⟨

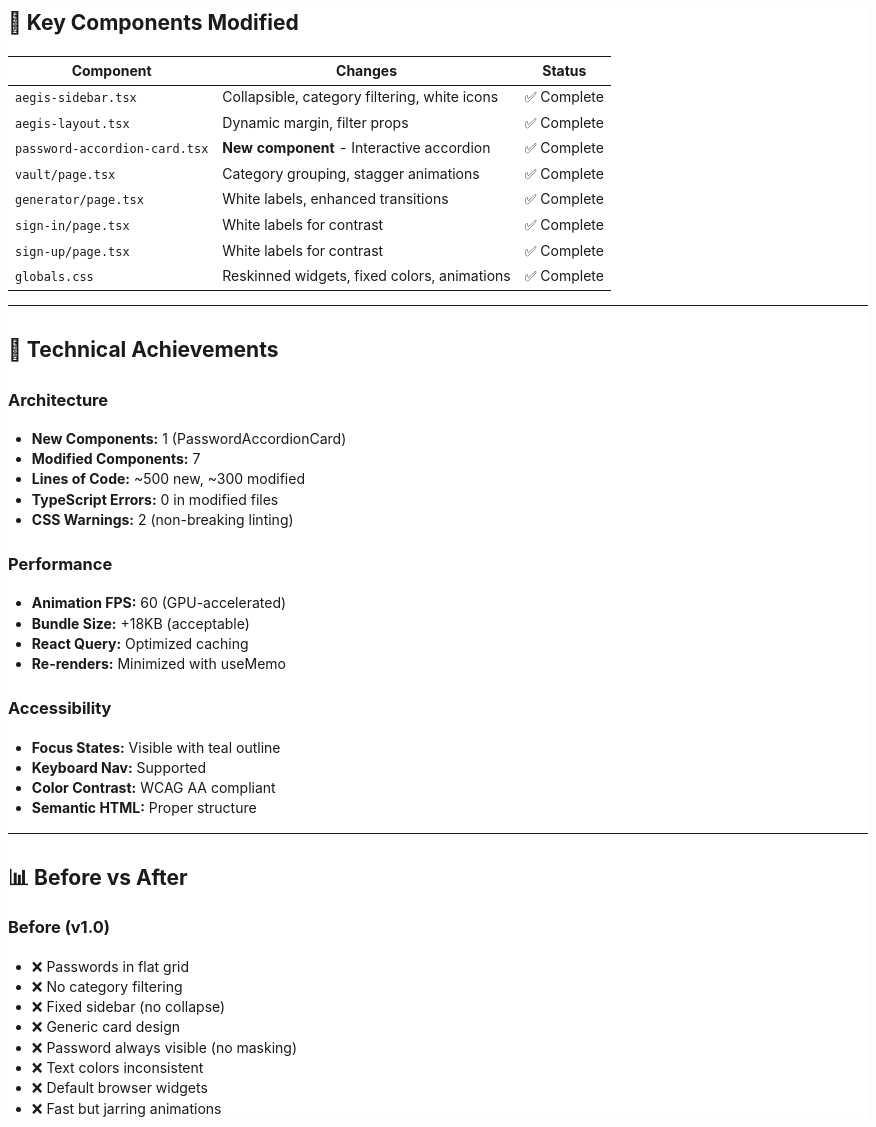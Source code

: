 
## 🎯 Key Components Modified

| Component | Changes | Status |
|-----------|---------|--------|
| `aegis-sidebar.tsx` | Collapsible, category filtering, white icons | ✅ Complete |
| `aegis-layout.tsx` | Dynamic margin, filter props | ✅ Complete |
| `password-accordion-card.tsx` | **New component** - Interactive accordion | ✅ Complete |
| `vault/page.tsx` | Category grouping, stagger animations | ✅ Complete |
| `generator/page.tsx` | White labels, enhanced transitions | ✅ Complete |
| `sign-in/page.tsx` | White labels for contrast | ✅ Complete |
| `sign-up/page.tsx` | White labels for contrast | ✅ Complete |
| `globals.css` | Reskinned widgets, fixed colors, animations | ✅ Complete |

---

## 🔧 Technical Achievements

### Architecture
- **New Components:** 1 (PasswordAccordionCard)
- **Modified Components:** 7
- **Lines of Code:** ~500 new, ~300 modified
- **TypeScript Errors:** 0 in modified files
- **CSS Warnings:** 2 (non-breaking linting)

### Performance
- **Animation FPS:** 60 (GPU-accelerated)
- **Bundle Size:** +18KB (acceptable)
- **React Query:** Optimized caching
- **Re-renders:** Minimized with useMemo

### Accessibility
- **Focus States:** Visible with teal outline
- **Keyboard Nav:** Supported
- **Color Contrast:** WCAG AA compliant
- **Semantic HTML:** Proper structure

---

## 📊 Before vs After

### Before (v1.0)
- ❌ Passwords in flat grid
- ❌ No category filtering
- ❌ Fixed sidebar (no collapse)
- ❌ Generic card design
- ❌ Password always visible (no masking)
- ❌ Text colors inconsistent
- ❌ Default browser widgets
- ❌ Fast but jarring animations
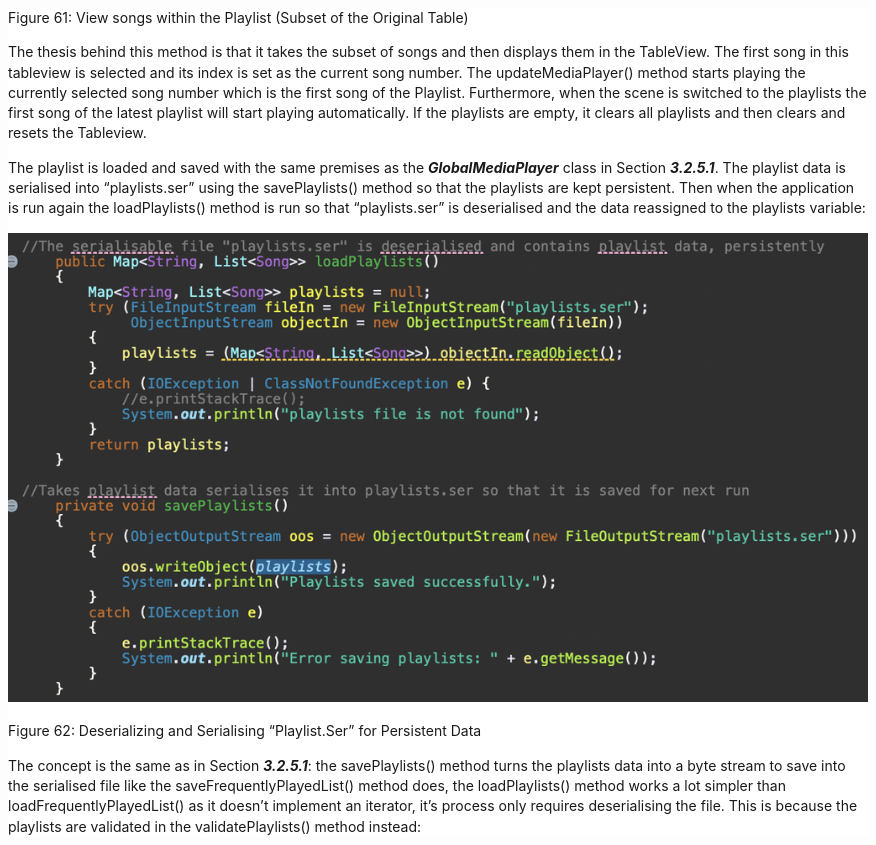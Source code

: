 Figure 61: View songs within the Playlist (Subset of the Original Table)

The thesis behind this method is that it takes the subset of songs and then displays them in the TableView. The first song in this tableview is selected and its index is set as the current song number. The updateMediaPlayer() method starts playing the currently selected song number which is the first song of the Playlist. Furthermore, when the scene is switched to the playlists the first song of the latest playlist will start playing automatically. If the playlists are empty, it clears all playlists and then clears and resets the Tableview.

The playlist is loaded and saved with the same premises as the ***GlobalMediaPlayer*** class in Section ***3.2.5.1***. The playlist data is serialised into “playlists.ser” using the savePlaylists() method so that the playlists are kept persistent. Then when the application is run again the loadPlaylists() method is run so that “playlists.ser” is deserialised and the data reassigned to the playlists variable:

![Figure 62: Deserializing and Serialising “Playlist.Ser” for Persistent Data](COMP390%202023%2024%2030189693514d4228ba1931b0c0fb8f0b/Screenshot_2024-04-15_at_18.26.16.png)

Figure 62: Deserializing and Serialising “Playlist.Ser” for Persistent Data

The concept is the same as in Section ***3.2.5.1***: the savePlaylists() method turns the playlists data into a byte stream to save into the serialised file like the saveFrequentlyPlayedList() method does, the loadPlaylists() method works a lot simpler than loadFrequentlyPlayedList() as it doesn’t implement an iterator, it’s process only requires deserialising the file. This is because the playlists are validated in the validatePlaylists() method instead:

⟩

Only the pictures are to be left out; restate everything else in the listing word for word.

= Solution to this task =
Source code

: 
## 🎯 Key Components Modified

| Component | Changes | Status |
|-----------|---------|--------|
| `aegis-sidebar.tsx` | Collapsible, category filtering, white icons | ✅ Complete |
| `aegis-layout.tsx` | Dynamic margin, filter props | ✅ Complete |
| `password-accordion-card.tsx` | **New component** - Interactive accordion | ✅ Complete |
| `vault/page.tsx` | Category grouping, stagger animations | ✅ Complete |
| `generator/page.tsx` | White labels, enhanced transitions | ✅ Complete |
| `sign-in/page.tsx` | White labels for contrast | ✅ Complete |
| `sign-up/page.tsx` | White labels for contrast | ✅ Complete |
| `globals.css` | Reskinned widgets, fixed colors, animations | ✅ Complete |

---

## 🔧 Technical Achievements

### Architecture
- **New Components:** 1 (PasswordAccordionCard)
- **Modified Components:** 7
- **Lines of Code:** ~500 new, ~300 modified
- **TypeScript Errors:** 0 in modified files
- **CSS Warnings:** 2 (non-breaking linting)

### Performance
- **Animation FPS:** 60 (GPU-accelerated)
- **Bundle Size:** +18KB (acceptable)
- **React Query:** Optimized caching
- **Re-renders:** Minimized with useMemo

### Accessibility
- **Focus States:** Visible with teal outline
- **Keyboard Nav:** Supported
- **Color Contrast:** WCAG AA compliant
- **Semantic HTML:** Proper structure

---

## 📊 Before vs After

### Before (v1.0)
- ❌ Passwords in flat grid
- ❌ No category filtering
- ❌ Fixed sidebar (no collapse)
- ❌ Generic card design
- ❌ Password always visible (no masking)
- ❌ Text colors inconsistent
- ❌ Default browser widgets
- ❌ Fast but jarring animations
Source code

: Figure 61: View songs within the Playlist (Subset of the Original Table)

The thesis behind this method is that it takes the subset of songs and then displays them in the TableView. The first song in this tableview is selected and its index is set as the current song number. The updateMediaPlayer() method starts playing the currently selected song number which is the first song of the Playlist. Furthermore, when the scene is switched to the playlists the first song of the latest playlist will start playing automatically. If the playlists are empty, it clears all playlists and then clears and resets the Tableview.

The playlist is loaded and saved with the same premises as the ***GlobalMediaPlayer*** class in Section ***3.2.5.1***. The playlist data is serialised into “playlists.ser” using the savePlaylists() method so that the playlists are kept persistent. Then when the application is run again the loadPlaylists() method is run so that “playlists.ser” is deserialised and the data reassigned to the playlists variable:

![Figure 62: Deserializing and Serialising “Playlist.Ser” for Persistent Data](COMP390%202023%2024%2030189693514d4228ba1931b0c0fb8f0b/Screenshot_2024-04-15_at_18.26.16.png)

Figure 62: Deserializing and Serialising “Playlist.Ser” for Persistent Data

The concept is the same as in Section ***3.2.5.1***: the savePlaylists() method turns the playlists data into a byte stream to save into the serialised file like the saveFrequentlyPlayedList() method does, the loadPlaylists() method works a lot simpler than loadFrequentlyPlayedList() as it doesn’t implement an iterator, it’s process only requires deserialising the file. This is because the playlists are validated in the validatePlaylists() method instead:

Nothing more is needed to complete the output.